The service has a synchronous API surface and an embedded worker for auto-response rule execution.

## Request flow

### Incident open

1. Audit detects a chain violation or a threshold breach → POSTs `/incidents` to the api service.
2. Handler inserts into `incidents` with `status="open"`.
3. Webhook fanout: posts to Slack and (if configured) PagerDuty.

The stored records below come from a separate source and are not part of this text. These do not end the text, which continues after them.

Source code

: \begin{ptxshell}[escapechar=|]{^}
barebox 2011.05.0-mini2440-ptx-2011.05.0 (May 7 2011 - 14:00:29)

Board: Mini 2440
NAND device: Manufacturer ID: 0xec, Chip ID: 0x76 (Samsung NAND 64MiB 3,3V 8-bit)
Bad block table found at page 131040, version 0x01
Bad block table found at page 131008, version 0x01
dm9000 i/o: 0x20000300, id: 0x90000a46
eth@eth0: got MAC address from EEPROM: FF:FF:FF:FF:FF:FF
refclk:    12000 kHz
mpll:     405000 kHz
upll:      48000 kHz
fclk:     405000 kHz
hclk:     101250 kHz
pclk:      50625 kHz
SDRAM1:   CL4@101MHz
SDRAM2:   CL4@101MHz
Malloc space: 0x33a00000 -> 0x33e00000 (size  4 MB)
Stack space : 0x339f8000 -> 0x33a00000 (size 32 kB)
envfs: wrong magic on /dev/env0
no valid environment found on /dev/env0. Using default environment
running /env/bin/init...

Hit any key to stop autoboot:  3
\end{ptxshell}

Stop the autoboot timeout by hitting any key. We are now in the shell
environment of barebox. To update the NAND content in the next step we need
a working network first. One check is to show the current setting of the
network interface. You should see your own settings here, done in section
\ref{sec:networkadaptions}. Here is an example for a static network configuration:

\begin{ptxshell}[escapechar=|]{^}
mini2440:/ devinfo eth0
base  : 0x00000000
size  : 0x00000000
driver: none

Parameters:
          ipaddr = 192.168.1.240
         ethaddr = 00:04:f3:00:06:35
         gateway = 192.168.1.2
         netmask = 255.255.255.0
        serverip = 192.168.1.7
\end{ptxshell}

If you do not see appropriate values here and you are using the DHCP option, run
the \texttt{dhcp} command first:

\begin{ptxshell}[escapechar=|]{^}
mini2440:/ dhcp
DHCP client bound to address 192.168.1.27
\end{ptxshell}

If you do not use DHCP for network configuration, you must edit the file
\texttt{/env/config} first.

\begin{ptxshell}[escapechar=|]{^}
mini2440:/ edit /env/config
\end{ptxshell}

### Auto-response rule trigger

1. Audit outbox worker emits an event the auto-response watcher cares about.
2. AR watcher (background process inside `acp_api`) matches the event against active rules.
3. On match, the AR executor (`services/api/are_executor.py`) runs the rule's actions: quarantine agent, engage kill switch, notify, etc.
4. Records the run in `auto_response_runs` with the rule version and outcome.
5. Optional human approval gate: actions tagged `approval_required` create an `ar_pending` row instead of running directly.

### API key creation

1. ADMIN posts `/api-keys` with `{name, scopes}`.
2. Handler generates a random key with `acp_` prefix and stores only the bcrypt hash.
3. Returns the raw key one time; subsequent reads return the hash and metadata only.

### Webhook test

1. Operator posts `/webhooks/test/slack` with the target URL.
2. Handler sends a test payload and returns the HTTP status from Slack.

## Dependencies

**Python libraries:**

* `fastapi`, `sqlalchemy[asyncio]`, `asyncpg`, `pydantic`.
* `httpx` for outbound webhook calls.
* `bcrypt` for API key hashing.
* `redis.asyncio` for the AR replay buffer.
* `structlog`.

**Other Aegis services:**

* Audit — read for incident correlation and AR rule matching.
* Registry — write for quarantine actions.
* Decision — write for kill-switch engagement from AR.
* Identity — write for credential rotation.

**Infrastructure:**

* Postgres `acp_api`.
* Redis for AR replay buffer and DLQ.
* External integrations: Slack, PagerDuty, Splunk, Datadog, Shodan, AbuseIPDB.

## Database tables

| Table                 | Purpose              | Notable columns                                                                                                                                      |
| --------------------- | -------------------- | ---------------------------------------------------------------------------------------------------------------------------------------------------- |
| `api_keys`            | Tenant API keys      | `id`, `tenant_id`, `name`, `key_hash` (bcrypt), `prefix`, `scopes` (JSONB), `created_by`, `created_at`, `revoked_at`                                 |
| `auto_response_rules` | AR rule definitions  | `id`, `tenant_id`, `name`, `version`, `match` (JSONB), `actions` (JSONB), `mode` (`active`/`simulate`/`disabled`), `approval_required`, `created_by` |
| `incidents`           | SOC incident records | `id`, `tenant_id`, `title`, `severity`, `status`, `assigned_to`, `actions_taken` (JSONB), `created_at`, `resolved_at`                                |

Many UI surfaces hit additional tables that live in `acp_api` but are managed by submodules:

* `webhooks` — outbound webhook configs (Slack, custom).
* `siem_connections` — Splunk and Datadog endpoint config.
* `scheduled_reports` — cron-style report definitions.
* `threat_intel_cache` — cached enrichment results.
* `dashboard_state` — per-user saved dashboard filters.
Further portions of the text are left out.